Pleading the Sixth: “Nevada’s rural counties simply cannot shoulder the state’s obligations under the Sixth Amendment of the U.S. Constitution any longer,” announced Nevada Supreme Court Justice Michael Cherry in an official Court press release announcing the publication of the 6AC report Reclaiming Justice. The report details Nevada’s first-in-the-nation status of requiring the appointment and payment of counsel in all cases, and how rural counties lost that commitment beginning in the mid-1970’s. “Judicial, Legislative, and Executive action is needed to restore Nevada’s historic and deep-rooted commitment to equal justice to the poor,” Justice Cherry stated. ”We need to fix this problem now,” Cherry explained in calling for a state-funded, state-administered independent commission overseeing services in the non-urban portions of the state.
On March 22, 2013, the Nevada Supreme Court issued a press release calling for the state to intercede and fix the indigent defense crisis in the rural parts of the state. “While the nation has been celebrating the 50th anniversary of Gideon v. Wainwright – the landmark U.S. Supreme Court decision that guarantees indigent defendants the right to competent legal counsel – a new study indicates the milestone is not cause for celebration in rural Nevada,” the press statement said.
The report by the Sixth Amendment Center (6AC), Reclaiming Justice, concludes that serious problems exist in the delivery of indigent defense services in rural Nevada, noting that the indigent accused may sit in jail for weeks if not months waiting to speak to an attorney.

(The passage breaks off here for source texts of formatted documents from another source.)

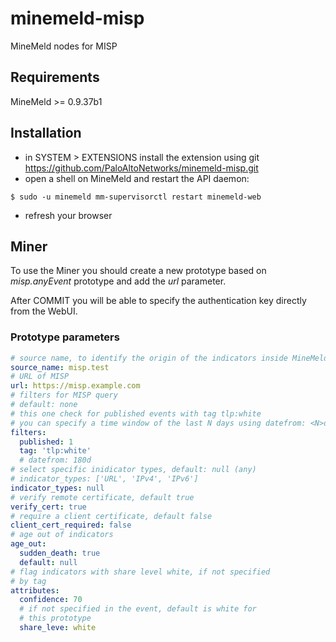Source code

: # minemeld-misp
MineMeld nodes for MISP

## Requirements

MineMeld >= 0.9.37b1

## Installation

- in SYSTEM > EXTENSIONS install the extension using git https://github.com/PaloAltoNetworks/minemeld-misp.git
- open a shell on MineMeld and restart the API daemon:

``$ sudo -u minemeld mm-supervisorctl restart minemeld-web``

- refresh your browser

## Miner

To use the Miner you should create a new prototype based on *misp.anyEvent* prototype and add the *url* parameter.

After COMMIT you will be able to specify the authentication key directly from the WebUI.

### Prototype parameters

```yaml
# source name, to identify the origin of the indicators inside MineMeld
source_name: misp.test
# URL of MISP
url: https://misp.example.com
# filters for MISP query
# default: none
# this one check for published events with tag tlp:white
# you can specify a time window of the last N days using datefrom: <N>d 
filters:
  published: 1
  tag: 'tlp:white'
  # datefrom: 180d
# select specific inidicator types, default: null (any)
# indicator_types: ['URL', 'IPv4', 'IPv6']
indicator_types: null
# verify remote certificate, default true
verify_cert: true
# require a client certificate, default false
client_cert_required: false
# age out of indicators
age_out:
  sudden_death: true
  default: null
# flag indicators with share level white, if not specified
# by tag
attributes:
  confidence: 70
  # if not specified in the event, default is white for
  # this prototype
  share_leve: white
```
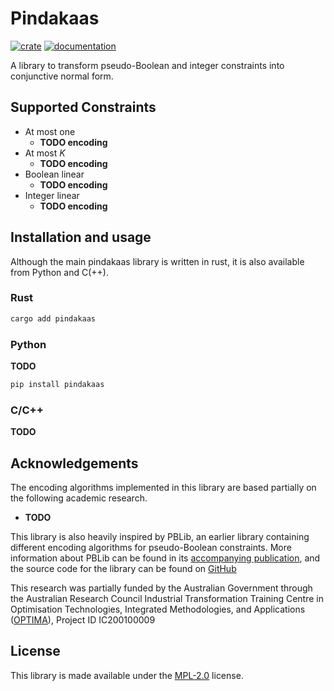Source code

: # Pindakaas

[![crate](https://img.shields.io/crates/v/pindakaas.svg)](https://crates.io/crates/pindakaas)
[![documentation](https://docs.rs/pindakaas/badge.svg)](https://docs.rs/pindakaas)

A library to transform pseudo-Boolean and integer constraints into conjunctive normal form.

## Supported Constraints

- At most one
  - **TODO encoding**
- At most _K_
  - **TODO encoding**
- Boolean linear
  - **TODO encoding**
- Integer linear
  - **TODO encoding**

## Installation and usage

Although the main pindakaas library is written in rust, it is also available from Python and C(++).

### Rust

```bash
cargo add pindakaas
```

### Python

**TODO**

```bash
pip install pindakaas
```

### C/C++

**TODO**

## Acknowledgements

The encoding algorithms implemented in this library are based partially on the following academic research.

- **TODO**

This library is also heavily inspired by PBLib, an earlier library containing different encoding algorithms for pseudo-Boolean constraints. More information about PBLib can be found in its [accompanying publication](https://doi.org/10.1007/978-3-319-24318-4_2), and the source code for the library can be found on [GitHub](https://github.com/RealPete/PBLib)

This research was partially funded by the Australian Government through the Australian Research Council Industrial Transformation Training Centre in Optimisation Technologies, Integrated Methodologies, and Applications ([OPTIMA](https://optima.org.au)), Project ID IC200100009

## License

This library is made available under the [MPL-2.0](https://choosealicense.com/licenses/mpl-2.0/) license.
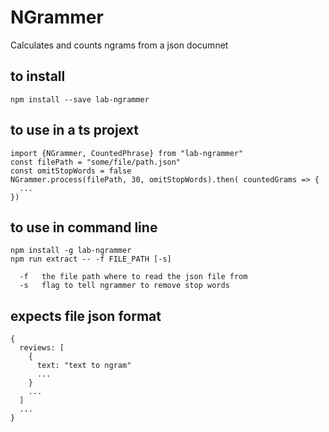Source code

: # NGrammer

Calculates and counts ngrams from a json documnet

## to install

`npm install --save lab-ngrammer`

## to use in a ts projext

```
import {NGrammer, CountedPhrase} from "lab-ngrammer"
const filePath = "some/file/path.json"
const omitStopWords = false
NGrammer.process(filePath, 30, omitStopWords).then( countedGrams => {
  ...
})
```

## to use in command line


```
npm install -g lab-ngrammer
npm run extract -- -f FILE_PATH [-s]
```

```
  -f   the file path where to read the json file from
  -s   flag to tell ngrammer to remove stop words
```

## expects file json format 

```
{
  reviews: [
    { 
      text: "text to ngram"
      ...
    }
    ...
  ]
  ...
}
```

Even then, an individual defendant may be one of several hundred all vying at the same time for the attention of a single attorney. Worse, the overburdened attorney often has financial conflicts that pit his ability to put food on his family’s dinner table against his ethical duty to zealously advocate solely in the best interests of his client.
Reclaiming Justice tells the story of how an indigent defendant, named Shepherd L. Wixom, accused of stagecoach robberies in Lander County in 1873 fought for the right to an attorney to advocate on his behalf, and how the reaction of the Nevada legislature and Supreme Court to secure a fair day in court for poor people far predates any federal action on the issue. Indeed, as early as 1875 to 1879 Nevada was the very first state in the union to authorize the appointment of attorneys in all criminal matters, including misdemeanors, and also required the payment of attorneys for the services rendered.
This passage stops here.